Records from a data collection
____________________

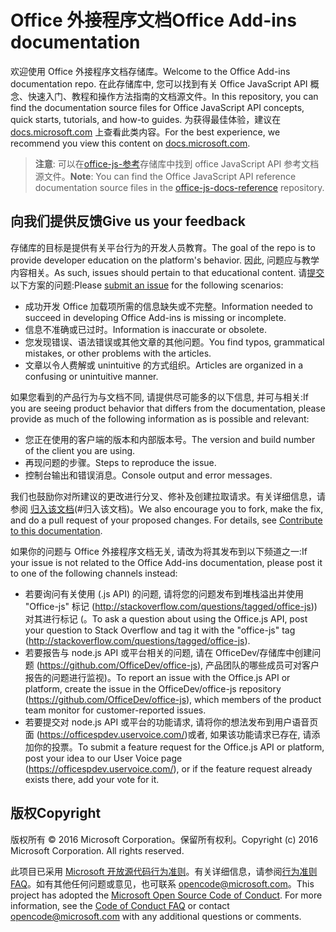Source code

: # <a name="office-add-ins-documentation"></a><span data-ttu-id="051ac-101">Office 外接程序文档</span><span class="sxs-lookup"><span data-stu-id="051ac-101">Office Add-ins documentation</span></span>

<span data-ttu-id="051ac-102">欢迎使用 Office 外接程序文档存储库。</span><span class="sxs-lookup"><span data-stu-id="051ac-102">Welcome to the Office Add-ins documentation repo.</span></span> <span data-ttu-id="051ac-103">在此存储库中, 您可以找到有关 Office JavaScript API 概念、快速入门、教程和操作方法指南的文档源文件。</span><span class="sxs-lookup"><span data-stu-id="051ac-103">In this repository, you can find the documentation source files for Office JavaScript API concepts, quick starts, tutorials, and how-to guides.</span></span> <span data-ttu-id="051ac-104">为获得最佳体验，建议在 [docs.microsoft.com](https://docs.microsoft.com/office/dev/add-ins) 上查看此类内容。</span><span class="sxs-lookup"><span data-stu-id="051ac-104">For the best experience, we recommend you view this content on [docs.microsoft.com](https://docs.microsoft.com/office/dev/add-ins).</span></span>

> <span data-ttu-id="051ac-105">**注意**: 可以在[office-js-参考](https://github.com/OfficeDev/office-js-docs-reference)存储库中找到 office JavaScript API 参考文档源文件。</span><span class="sxs-lookup"><span data-stu-id="051ac-105">**Note**: You can find the Office JavaScript API reference documentation source files in the [office-js-docs-reference](https://github.com/OfficeDev/office-js-docs-reference) repository.</span></span>

## <a name="give-us-your-feedback"></a><span data-ttu-id="051ac-106">向我们提供反馈</span><span class="sxs-lookup"><span data-stu-id="051ac-106">Give us your feedback</span></span>

<span data-ttu-id="051ac-107">存储库的目标是提供有关平台行为的开发人员教育。</span><span class="sxs-lookup"><span data-stu-id="051ac-107">The goal of the repo is to provide developer education on the platform's behavior.</span></span> <span data-ttu-id="051ac-108">因此, 问题应与教学内容相关。</span><span class="sxs-lookup"><span data-stu-id="051ac-108">As such, issues should pertain to that educational content.</span></span> <span data-ttu-id="051ac-109">请[提交](https://github.com/OfficeDev/office-js-docs-pr/issues)以下方案的问题:</span><span class="sxs-lookup"><span data-stu-id="051ac-109">Please [submit an issue](https://github.com/OfficeDev/office-js-docs-pr/issues) for the following scenarios:</span></span>

 - <span data-ttu-id="051ac-110">成功开发 Office 加载项所需的信息缺失或不完整。</span><span class="sxs-lookup"><span data-stu-id="051ac-110">Information needed to succeed in developing Office Add-ins is missing or incomplete.</span></span>
 - <span data-ttu-id="051ac-111">信息不准确或已过时。</span><span class="sxs-lookup"><span data-stu-id="051ac-111">Information is inaccurate or obsolete.</span></span>
 - <span data-ttu-id="051ac-112">您发现错误、语法错误或其他文章的其他问题。</span><span class="sxs-lookup"><span data-stu-id="051ac-112">You find typos, grammatical mistakes, or other problems with the articles.</span></span>
 - <span data-ttu-id="051ac-113">文章以令人费解或 unintuitive 的方式组织。</span><span class="sxs-lookup"><span data-stu-id="051ac-113">Articles are organized in a confusing or unintuitive manner.</span></span>
 
<span data-ttu-id="051ac-114">如果您看到的产品行为与文档不同, 请提供尽可能多的以下信息, 并可与相关:</span><span class="sxs-lookup"><span data-stu-id="051ac-114">If you are seeing product behavior that differs from the documentation, please provide as much of the following information as is possible and relevant:</span></span>

 - <span data-ttu-id="051ac-115">您正在使用的客户端的版本和内部版本号。</span><span class="sxs-lookup"><span data-stu-id="051ac-115">The version and build number of the client you are using.</span></span>
 - <span data-ttu-id="051ac-116">再现问题的步骤。</span><span class="sxs-lookup"><span data-stu-id="051ac-116">Steps to reproduce the issue.</span></span>
 - <span data-ttu-id="051ac-117">控制台输出和错误消息。</span><span class="sxs-lookup"><span data-stu-id="051ac-117">Console output and error messages.</span></span>
 
<span data-ttu-id="051ac-p103">我们也鼓励你对所建议的更改进行分叉、修补及创建拉取请求。有关详细信息，请参阅 [归入该文档](Contributing.md)(#归入该文档)。</span><span class="sxs-lookup"><span data-stu-id="051ac-p103">We also encourage you to fork, make the fix, and do a pull request of your proposed changes. For details, see [Contribute to this documentation](Contributing.md).</span></span> 

<span data-ttu-id="051ac-120">如果你的问题与 Office 外接程序文档无关, 请改为将其发布到以下频道之一:</span><span class="sxs-lookup"><span data-stu-id="051ac-120">If your issue is not related to the Office Add-ins documentation, please post it to one of the following channels instead:</span></span>

 - <span data-ttu-id="051ac-121">若要询问有关使用 (.js API) 的问题, 请将您的问题发布到堆栈溢出并使用 "Office-js" 标记 (http://stackoverflow.com/questions/tagged/office-js)) 对其进行标记 (。</span><span class="sxs-lookup"><span data-stu-id="051ac-121">To ask a question about using the Office.js API, post your question to Stack Overflow and tag it with the "office-js" tag (http://stackoverflow.com/questions/tagged/office-js).</span></span>
 - <span data-ttu-id="051ac-122">若要报告与 node.js API 或平台相关的问题, 请在 OfficeDev/存储库中创建问题 (https://github.com/OfficeDev/office-js), 产品团队的哪些成员可对客户报告的问题进行监视)。</span><span class="sxs-lookup"><span data-stu-id="051ac-122">To report an issue with the Office.js API or platform, create the issue in the OfficeDev/office-js repository (https://github.com/OfficeDev/office-js), which members of the product team monitor for customer-reported issues.</span></span>
 - <span data-ttu-id="051ac-123">若要提交对 node.js API 或平台的功能请求, 请将你的想法发布到用户语音页面 (https://officespdev.uservoice.com/)或者, 如果该功能请求已存在, 请添加你的投票。</span><span class="sxs-lookup"><span data-stu-id="051ac-123">To submit a feature request for the Office.js API or platform, post your idea to our User Voice page (https://officespdev.uservoice.com/), or if the feature request already exists there, add your vote for it.</span></span>

## <a name="copyright"></a><span data-ttu-id="051ac-124">版权</span><span class="sxs-lookup"><span data-stu-id="051ac-124">Copyright</span></span>

<span data-ttu-id="051ac-p104">版权所有 © 2016 Microsoft Corporation。保留所有权利。</span><span class="sxs-lookup"><span data-stu-id="051ac-p104">Copyright (c) 2016 Microsoft Corporation. All rights reserved.</span></span>


<span data-ttu-id="051ac-p105">此项目已采用 [Microsoft 开放源代码行为准则](https://opensource.microsoft.com/codeofconduct/)。有关详细信息，请参阅[行为准则 FAQ](https://opensource.microsoft.com/codeofconduct/faq/)。如有其他任何问题或意见，也可联系 [opencode@microsoft.com](mailto:opencode@microsoft.com)。</span><span class="sxs-lookup"><span data-stu-id="051ac-p105">This project has adopted the [Microsoft Open Source Code of Conduct](https://opensource.microsoft.com/codeofconduct/). For more information, see the [Code of Conduct FAQ](https://opensource.microsoft.com/codeofconduct/faq/) or contact [opencode@microsoft.com](mailto:opencode@microsoft.com) with any additional questions or comments.</span></span>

____________________

◆ **WORK REQUIRED**: Repeat every record above exactly, but leave out any pictures.

◆ **ANSWER SPACE**:
Source code

: # <a name="office-add-ins-documentation"></a><span data-ttu-id="051ac-101">Office 外接程序文档</span><span class="sxs-lookup"><span data-stu-id="051ac-101">Office Add-ins documentation</span></span>

<span data-ttu-id="051ac-102">欢迎使用 Office 外接程序文档存储库。</span><span class="sxs-lookup"><span data-stu-id="051ac-102">Welcome to the Office Add-ins documentation repo.</span></span> <span data-ttu-id="051ac-103">在此存储库中, 您可以找到有关 Office JavaScript API 概念、快速入门、教程和操作方法指南的文档源文件。</span><span class="sxs-lookup"><span data-stu-id="051ac-103">In this repository, you can find the documentation source files for Office JavaScript API concepts, quick starts, tutorials, and how-to guides.</span></span> <span data-ttu-id="051ac-104">为获得最佳体验，建议在 [docs.microsoft.com](https://docs.microsoft.com/office/dev/add-ins) 上查看此类内容。</span><span class="sxs-lookup"><span data-stu-id="051ac-104">For the best experience, we recommend you view this content on [docs.microsoft.com](https://docs.microsoft.com/office/dev/add-ins).</span></span>

> <span data-ttu-id="051ac-105">**注意**: 可以在[office-js-参考](https://github.com/OfficeDev/office-js-docs-reference)存储库中找到 office JavaScript API 参考文档源文件。</span><span class="sxs-lookup"><span data-stu-id="051ac-105">**Note**: You can find the Office JavaScript API reference documentation source files in the [office-js-docs-reference](https://github.com/OfficeDev/office-js-docs-reference) repository.</span></span>

## <a name="give-us-your-feedback"></a><span data-ttu-id="051ac-106">向我们提供反馈</span><span class="sxs-lookup"><span data-stu-id="051ac-106">Give us your feedback</span></span>

<span data-ttu-id="051ac-107">存储库的目标是提供有关平台行为的开发人员教育。</span><span class="sxs-lookup"><span data-stu-id="051ac-107">The goal of the repo is to provide developer education on the platform's behavior.</span></span> <span data-ttu-id="051ac-108">因此, 问题应与教学内容相关。</span><span class="sxs-lookup"><span data-stu-id="051ac-108">As such, issues should pertain to that educational content.</span></span> <span data-ttu-id="051ac-109">请[提交](https://github.com/OfficeDev/office-js-docs-pr/issues)以下方案的问题:</span><span class="sxs-lookup"><span data-stu-id="051ac-109">Please [submit an issue](https://github.com/OfficeDev/office-js-docs-pr/issues) for the following scenarios:</span></span>

 - <span data-ttu-id="051ac-110">成功开发 Office 加载项所需的信息缺失或不完整。</span><span class="sxs-lookup"><span data-stu-id="051ac-110">Information needed to succeed in developing Office Add-ins is missing or incomplete.</span></span>
 - <span data-ttu-id="051ac-111">信息不准确或已过时。</span><span class="sxs-lookup"><span data-stu-id="051ac-111">Information is inaccurate or obsolete.</span></span>
 - <span data-ttu-id="051ac-112">您发现错误、语法错误或其他文章的其他问题。</span><span class="sxs-lookup"><span data-stu-id="051ac-112">You find typos, grammatical mistakes, or other problems with the articles.</span></span>
 - <span data-ttu-id="051ac-113">文章以令人费解或 unintuitive 的方式组织。</span><span class="sxs-lookup"><span data-stu-id="051ac-113">Articles are organized in a confusing or unintuitive manner.</span></span>
 
<span data-ttu-id="051ac-114">如果您看到的产品行为与文档不同, 请提供尽可能多的以下信息, 并可与相关:</span><span class="sxs-lookup"><span data-stu-id="051ac-114">If you are seeing product behavior that differs from the documentation, please provide as much of the following information as is possible and relevant:</span></span>

 - <span data-ttu-id="051ac-115">您正在使用的客户端的版本和内部版本号。</span><span class="sxs-lookup"><span data-stu-id="051ac-115">The version and build number of the client you are using.</span></span>
 - <span data-ttu-id="051ac-116">再现问题的步骤。</span><span class="sxs-lookup"><span data-stu-id="051ac-116">Steps to reproduce the issue.</span></span>
 - <span data-ttu-id="051ac-117">控制台输出和错误消息。</span><span class="sxs-lookup"><span data-stu-id="051ac-117">Console output and error messages.</span></span>
 
<span data-ttu-id="051ac-p103">我们也鼓励你对所建议的更改进行分叉、修补及创建拉取请求。有关详细信息，请参阅 [归入该文档](Contributing.md)(#归入该文档)。</span><span class="sxs-lookup"><span data-stu-id="051ac-p103">We also encourage you to fork, make the fix, and do a pull request of your proposed changes. For details, see [Contribute to this documentation](Contributing.md).</span></span> 

<span data-ttu-id="051ac-120">如果你的问题与 Office 外接程序文档无关, 请改为将其发布到以下频道之一:</span><span class="sxs-lookup"><span data-stu-id="051ac-120">If your issue is not related to the Office Add-ins documentation, please post it to one of the following channels instead:</span></span>

 - <span data-ttu-id="051ac-121">若要询问有关使用 (.js API) 的问题, 请将您的问题发布到堆栈溢出并使用 "Office-js" 标记 (http://stackoverflow.com/questions/tagged/office-js)) 对其进行标记 (。</span><span class="sxs-lookup"><span data-stu-id="051ac-121">To ask a question about using the Office.js API, post your question to Stack Overflow and tag it with the "office-js" tag (http://stackoverflow.com/questions/tagged/office-js).</span></span>
 - <span data-ttu-id="051ac-122">若要报告与 node.js API 或平台相关的问题, 请在 OfficeDev/存储库中创建问题 (https://github.com/OfficeDev/office-js), 产品团队的哪些成员可对客户报告的问题进行监视)。</span><span class="sxs-lookup"><span data-stu-id="051ac-122">To report an issue with the Office.js API or platform, create the issue in the OfficeDev/office-js repository (https://github.com/OfficeDev/office-js), which members of the product team monitor for customer-reported issues.</span></span>
 - <span data-ttu-id="051ac-123">若要提交对 node.js API 或平台的功能请求, 请将你的想法发布到用户语音页面 (https://officespdev.uservoice.com/)或者, 如果该功能请求已存在, 请添加你的投票。</span><span class="sxs-lookup"><span data-stu-id="051ac-123">To submit a feature request for the Office.js API or platform, post your idea to our User Voice page (https://officespdev.uservoice.com/), or if the feature request already exists there, add your vote for it.</span></span>

## <a name="copyright"></a><span data-ttu-id="051ac-124">版权</span><span class="sxs-lookup"><span data-stu-id="051ac-124">Copyright</span></span>

<span data-ttu-id="051ac-p104">版权所有 © 2016 Microsoft Corporation。保留所有权利。</span><span class="sxs-lookup"><span data-stu-id="051ac-p104">Copyright (c) 2016 Microsoft Corporation. All rights reserved.</span></span>


<span data-ttu-id="051ac-p105">此项目已采用 [Microsoft 开放源代码行为准则](https://opensource.microsoft.com/codeofconduct/)。有关详细信息，请参阅[行为准则 FAQ](https://opensource.microsoft.com/codeofconduct/faq/)。如有其他任何问题或意见，也可联系 [opencode@microsoft.com](mailto:opencode@microsoft.com)。</span><span class="sxs-lookup"><span data-stu-id="051ac-p105">This project has adopted the [Microsoft Open Source Code of Conduct](https://opensource.microsoft.com/codeofconduct/). For more information, see the [Code of Conduct FAQ](https://opensource.microsoft.com/codeofconduct/faq/) or contact [opencode@microsoft.com](mailto:opencode@microsoft.com) with any additional questions or comments.</span></span>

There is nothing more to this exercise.